LiveJournal provides an interface for exporting comments using an XML format that makes it easy for people to write utilities to use the information. A user is allowed to download comments for any journal they administrate.

Please read the LiveJournal Bot Policy page, which discusses more general rules on how to download information from our servers without getting yourself banned. Also please follow the directions contained in this guide.

In order to use the comment exporter, you will need to have a valid session cookie. This can be obtained with the sessiongenerate protocol mode or by posting login information to the login.bml page.

Comment Data Summary

maxid meta yes This element gives you an integer value of the maximum comment id currently available in the user's journal. This is the endpoint, inclusive.
comment id meta, body no The id of this particular comment.
comment posterid meta, body yes The id of the poster of this comment. This can only change from 0 (anonymous) to some non-zero number. It will never go the other way, nor will it change from some non-zero number to another non-zero number. Anonymous (0) is the default if no posterid is supplied.
comment state meta, body yes S = screened comment, D = deleted comment, A = active (visible) comment. If the state is not explicitly defined, it is assumed to be A.
comment jitemid body no Journal itemid this comment was posted in.
comment parentid body no 0 if this comment is top-level, else, it is the id of the comment this one was posted in response to. Top-level (0) is the default if no parentid is supplied.
usermap id meta no Poster id part of pair.
usermap user meta yes Username part of poster id + user pair. This can change if a user renames.
body body no The text of the comment.
subject body no The subject of the comment. This may not be present with every comment.
date body no The time this comment was posted at. This is in the W3C Date and Time format.
property body no The property tag has one attribute, name, that indicates the name of this property. The content of the tag is the value of that property.

Fetching Metadata

NOTE: Please cache metadata, but note that it does contain things that can change about a comment. You should follow these instructions to update your cache once in a while.

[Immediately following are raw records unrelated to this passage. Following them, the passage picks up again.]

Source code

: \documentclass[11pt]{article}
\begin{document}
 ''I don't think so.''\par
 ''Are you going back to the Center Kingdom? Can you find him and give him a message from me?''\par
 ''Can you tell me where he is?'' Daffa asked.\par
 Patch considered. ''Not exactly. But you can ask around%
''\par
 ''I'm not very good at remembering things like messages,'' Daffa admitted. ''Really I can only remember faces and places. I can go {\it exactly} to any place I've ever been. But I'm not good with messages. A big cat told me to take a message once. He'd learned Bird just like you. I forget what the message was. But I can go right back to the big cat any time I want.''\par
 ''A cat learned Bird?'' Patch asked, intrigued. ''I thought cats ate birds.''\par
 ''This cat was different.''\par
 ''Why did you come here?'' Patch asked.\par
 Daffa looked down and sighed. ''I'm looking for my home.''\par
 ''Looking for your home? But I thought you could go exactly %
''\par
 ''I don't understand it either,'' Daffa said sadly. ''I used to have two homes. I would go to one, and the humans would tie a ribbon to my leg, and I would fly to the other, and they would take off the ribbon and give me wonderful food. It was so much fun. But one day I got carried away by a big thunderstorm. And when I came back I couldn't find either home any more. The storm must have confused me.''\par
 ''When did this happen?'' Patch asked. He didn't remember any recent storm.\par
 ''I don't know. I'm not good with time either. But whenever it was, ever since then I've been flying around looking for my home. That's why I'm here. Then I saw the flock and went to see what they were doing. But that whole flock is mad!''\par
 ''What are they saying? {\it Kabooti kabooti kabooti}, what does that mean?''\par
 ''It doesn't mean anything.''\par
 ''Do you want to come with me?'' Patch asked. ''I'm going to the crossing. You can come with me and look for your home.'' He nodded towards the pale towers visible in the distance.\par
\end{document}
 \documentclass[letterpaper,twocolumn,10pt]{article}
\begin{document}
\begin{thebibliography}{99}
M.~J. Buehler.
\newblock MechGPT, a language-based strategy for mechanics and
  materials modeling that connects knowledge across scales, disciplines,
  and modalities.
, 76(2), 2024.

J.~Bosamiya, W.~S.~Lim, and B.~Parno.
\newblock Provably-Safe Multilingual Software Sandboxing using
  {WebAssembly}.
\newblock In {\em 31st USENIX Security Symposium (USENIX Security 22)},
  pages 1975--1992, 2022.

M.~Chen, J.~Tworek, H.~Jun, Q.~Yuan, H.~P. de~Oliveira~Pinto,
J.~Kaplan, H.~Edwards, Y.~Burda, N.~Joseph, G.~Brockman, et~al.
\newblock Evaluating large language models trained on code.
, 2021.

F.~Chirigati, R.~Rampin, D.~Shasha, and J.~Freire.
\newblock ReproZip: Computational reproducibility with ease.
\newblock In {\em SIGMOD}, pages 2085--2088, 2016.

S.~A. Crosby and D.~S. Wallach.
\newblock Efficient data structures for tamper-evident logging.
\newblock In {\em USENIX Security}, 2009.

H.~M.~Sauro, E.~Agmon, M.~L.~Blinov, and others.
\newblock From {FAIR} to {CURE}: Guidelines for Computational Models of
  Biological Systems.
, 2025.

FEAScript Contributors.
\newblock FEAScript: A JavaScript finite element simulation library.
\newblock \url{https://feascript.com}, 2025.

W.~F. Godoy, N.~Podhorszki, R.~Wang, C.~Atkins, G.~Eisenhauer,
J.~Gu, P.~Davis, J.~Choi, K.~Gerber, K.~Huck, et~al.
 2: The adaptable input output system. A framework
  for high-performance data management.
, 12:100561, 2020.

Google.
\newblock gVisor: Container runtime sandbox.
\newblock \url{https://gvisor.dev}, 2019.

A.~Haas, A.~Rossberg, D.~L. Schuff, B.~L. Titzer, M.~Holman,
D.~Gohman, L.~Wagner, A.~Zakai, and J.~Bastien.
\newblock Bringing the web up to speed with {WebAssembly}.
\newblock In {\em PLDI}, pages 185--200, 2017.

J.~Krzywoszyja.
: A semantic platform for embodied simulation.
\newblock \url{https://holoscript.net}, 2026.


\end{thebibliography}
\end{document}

Comment metadata includes only information that is subject to change on a comment. It is a lightweight call that returns a small XML file that provides basic information on each comment posted in a journal. Step 1 of any export should look like this:

    GET /export_comments.bml?get=comment_meta&startid=0

After you have made the above request, you will get back a response that looks something like this:

    <?xml version="1.0" encoding='utf-8'?>
            <comment id='71' posterid='3' state='D' />
            <comment id='70' state='D' />
            <comment id='99' />
            <comment id='100' posterid='3' />
            <comment id='92' state='D' />
            <comment id='69' posterid='3' state='S' />
            <comment id='98' posterid='3' />
            <comment id='73' state='D' />
            <comment id='86' state='S' />
            <usermap id='6' user='test2' />
            <usermap id='3' user='test' />
            <usermap id='2' user='xb95' />

The first part is the actual comment metadata. Each row will contain the mutable information about a single comment. After this data is the list of users and their ids. These mappings will never change, so feel free to completely cache these.

You should also notice the maxid line. This shows you the maximum comment id that is in this user's journal. You should use this number to determine if you are done downloading or not. So, in pseudocode, you should use something like this to get metadata:

    sub gather_metadata
        get largest comment id known about from my cache
        GET /export_comments.bml?get=comment_meta&startid=maxid+1
        add results to metadata cache
        if maximum id returned is less than maxid returned, call gather_metadata again
    end sub

Downloading the Comments

WARNING: Comment body data is to be heavily cached. None of this data can change. Once you have downloaded a comment, you do not need to do so again.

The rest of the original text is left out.